Records from a data collection:
::::

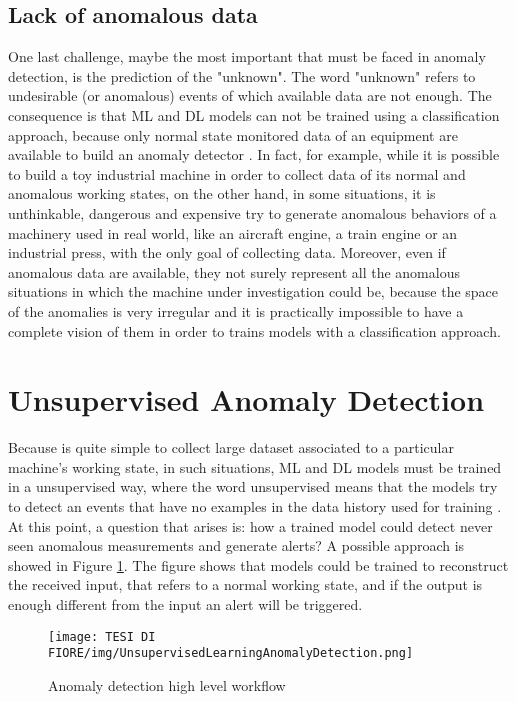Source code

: \subsection{Lack of anomalous data}
One last challenge, maybe the most important that must be faced in anomaly detection, is the prediction of the "unknown". The word "unknown" refers to undesirable (or anomalous) events of which available data are not enough. The consequence is that ML and DL models can not be trained using a classification approach, because only normal state monitored data of an equipment are available to build an anomaly detector \cite{7AnomalyDetectionUnsupervised}. In fact, for example, while it is possible to build a toy industrial machine in order to collect data of its normal and anomalous working states, on the other hand, in some situations, it is unthinkable, dangerous and expensive try to generate anomalous behaviors of a machinery used in real world, like an aircraft engine, a train engine or an industrial press, with the only goal of collecting data. Moreover, even if anomalous data are available, they not surely represent all the anomalous situations in which the machine under investigation could be, because the space of the anomalies is very irregular and it is practically impossible to have a complete vision of them in order to trains models with a classification approach.

\section{Unsupervised Anomaly Detection}
Because is quite simple to collect large dataset associated to a particular machine's working state, in such situations, ML and DL models must be trained in a unsupervised way, where the word unsupervised means that the models try to detect an events that have no examples in the data history used for training \cite{8AnomalyDetectionUnsupervised2}. At this point, a question that arises is: how a trained model could detect never seen anomalous measurements and generate alerts? A possible approach is showed in Figure \ref{scoring_system_approach}. The figure shows that models could be trained to reconstruct the received input, that refers to a normal working state, and if the output is enough different from the input an alert will be triggered.

\begin{figure}[ht]
\texttt{[image: TESI DI FIORE/img/UnsupervisedLearningAnomalyDetection.png]}
\centering
\caption{Anomaly detection high level workflow \cite{7AnomalyDetectionUnsupervised}}
\label{scoring_system_approach}
\end{figure}

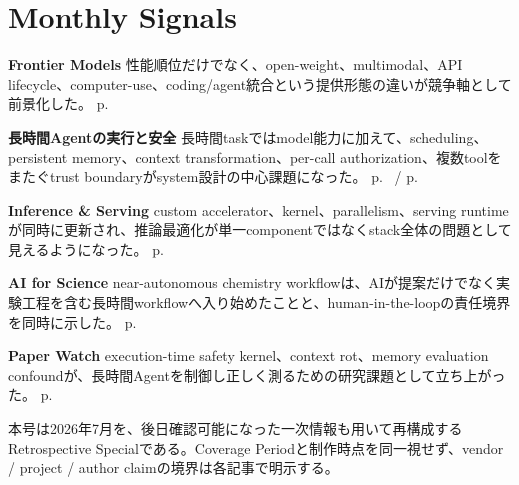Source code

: \section*{Monthly Signals}
\smallskip
\noindent \textbf{Frontier Models} 性能順位だけでなく、open-weight、multimodal、API lifecycle、computer-use、coding/agent統合という提供形態の違いが競争軸として前景化した。 \hfill{\footnotesize p.~\pageref{pkg:frontier-models-june}}
\par
\smallskip
\noindent \textbf{長時間Agentの実行と安全} 長時間taskではmodel能力に加えて、scheduling、persistent memory、context transformation、per-call authorization、複数toolをまたぐtrust boundaryがsystem設計の中心課題になった。 \hfill{\footnotesize p.~\pageref{pkg:agents-memory-june} / p.~\pageref{pkg:agent-safety-security-june}}
\par
\smallskip
\noindent \textbf{Inference \& Serving} custom accelerator、kernel、parallelism、serving runtimeが同時に更新され、推論最適化が単一componentではなくstack全体の問題として見えるようになった。 \hfill{\footnotesize p.~\pageref{pkg:inference-serving-june}}
\par
\smallskip
\noindent \textbf{AI for Science} near-autonomous chemistry workflowは、AIが提案だけでなく実験工程を含む長時間workflowへ入り始めたことと、human-in-the-loopの責任境界を同時に示した。 \hfill{\footnotesize p.~\pageref{pkg:ai-for-science-june}}
\par
\smallskip
\noindent \textbf{Paper Watch} execution-time safety kernel、context rot、memory evaluation confoundが、長時間Agentを制御し正しく測るための研究課題として立ち上がった。 \hfill{\footnotesize p.~\pageref{pkg:paper-watch-june}}
\par
\medskip
\begin{claimboundary}
本号は2026年7月を、後日確認可能になった一次情報も用いて再構成するRetrospective Specialである。Coverage Periodと制作時点を同一視せず、vendor / project / author claimの境界は各記事で明示する。
\end{claimboundary}
\medskip
\tableofcontents
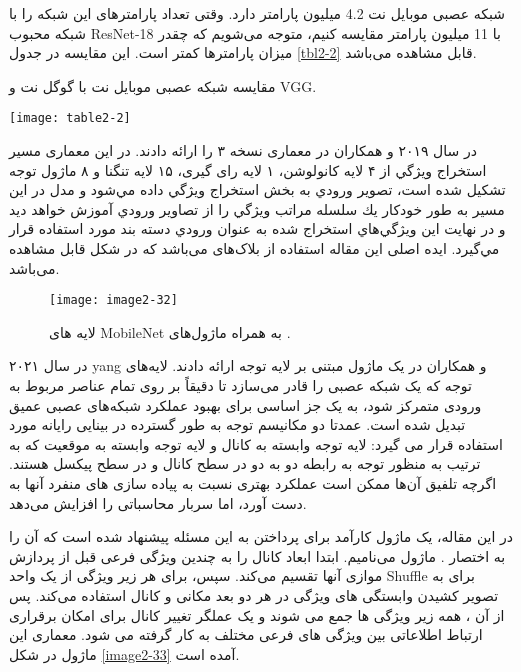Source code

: \noindent
شبکه عصبی موبایل نت 4.2 میلیون پارامتر دارد. وقتی تعداد پارامترهای این شبکه را با شبکه محبوب ResNet-18 با 11 میلیون پارامتر مقایسه کنیم، متوجه می‌شویم که چقدر میزان پارامترها کمتر است. این مقایسه در جدول \ref{tbl2-2} قابل مشاهده می‌باشد.

\begin{table}
\centering
  \caption{ مقایسه شبکه عصبی موبایل نت با گوگل نت و VGG.}
  \label{tbl2-2}
  \texttt{[image: table2-2]}
\end{table}

\noindent
در سال ۲۰۱۹   و همکاران در \cite{howard2019searching} معماری  نسخه ۳ را ارائه دادند. در این معماری مسير استخراج ويژگي از ۴ لايه كانولوشن، ۱ لایه رای گیری، ۱۵ لايه تنگنا   و ۸ ماژول توجه  تشکیل شده است، تصوير ورودي به بخش استخراج ويژگي داده مي‌شود و مدل در اين مسير به طور خودكار يك سلسله مراتب ويژگي را از تصاوير ورودي آموزش خواهد ديد و در نهايت اين ويژگي‌هاي استخراج شده به عنوان ورودي دسته بند مورد استفاده قرار مي‌گيرد. ایده اصلی این مقاله استفاده از بلاک‌های  می‌باشد که در شکل  قابل مشاهده می‌باشد.

\begin{figure}[h]
\centering
  \texttt{[image: image2-32]}
  \caption{
لایه های MobileNet به همراه ماژول‌های 
   \cite{yang2021sanet}.}
  \label{image2-32}
\end{figure}

\noindent
در سال ۲۰۲۱ yang و همکاران در \cite{yang2021sanet} یک ماژول مبتنی بر لایه توجه ارائه دادند. لایه‌های توجه که یک شبکه عصبی را قادر می‌سازد تا دقیقاً بر روی تمام عناصر مربوط به ورودی متمرکز شود، به یک جز اساسی برای بهبود عملکرد شبکه‌های عصبی عمیق تبدیل شده است. عمدتا دو مکانیسم توجه به طور گسترده در بینایی رایانه مورد استفاده قرار می گیرد: لایه توجه وابسته به كانال  و لایه توجه وابسته به موقعيت  که به ترتیب به منظور توجه به رابطه دو به دو در سطح کانال و در سطح پیکسل هستند. اگرچه تلفیق آن‌ها ممکن است عملکرد بهتری نسبت به پیاده سازی های منفرد آنها به دست آورد‌، اما سربار محاسباتی را افزایش می‌دهد.

\noindent
در این مقاله، یک ماژول  کارآمد برای پرداختن به این مسئله پیشنهاد شده است که آن را به اختصار . ماژول  می‌نامیم. ابتدا ابعاد کانال را به چندین ویژگی فرعی قبل از پردازش موازی آنها تقسیم می‌کند. سپس، برای هر زیر ویژگی از یک واحد Shuffle برای به تصویر کشیدن وابستگی های ویژگی در هر دو بعد مکانی و کانال استفاده می‌کند. پس از آن ، همه زیر ویژگی ها جمع می شوند و یک عملگر تغییر کانال برای امکان برقراری ارتباط اطلاعاتی بین ویژگی های فرعی مختلف به کار گرفته می شود. معماری این ماژول در شکل \ref{image2-33} آمده است.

::::

Task brief:
Check each line of the entries for the string "begin". Copy the lines that have it.

Result of this task:
\begin{figure}[ht]
\begin{claimboundary}
\begin{table}
\begin{figure}[h]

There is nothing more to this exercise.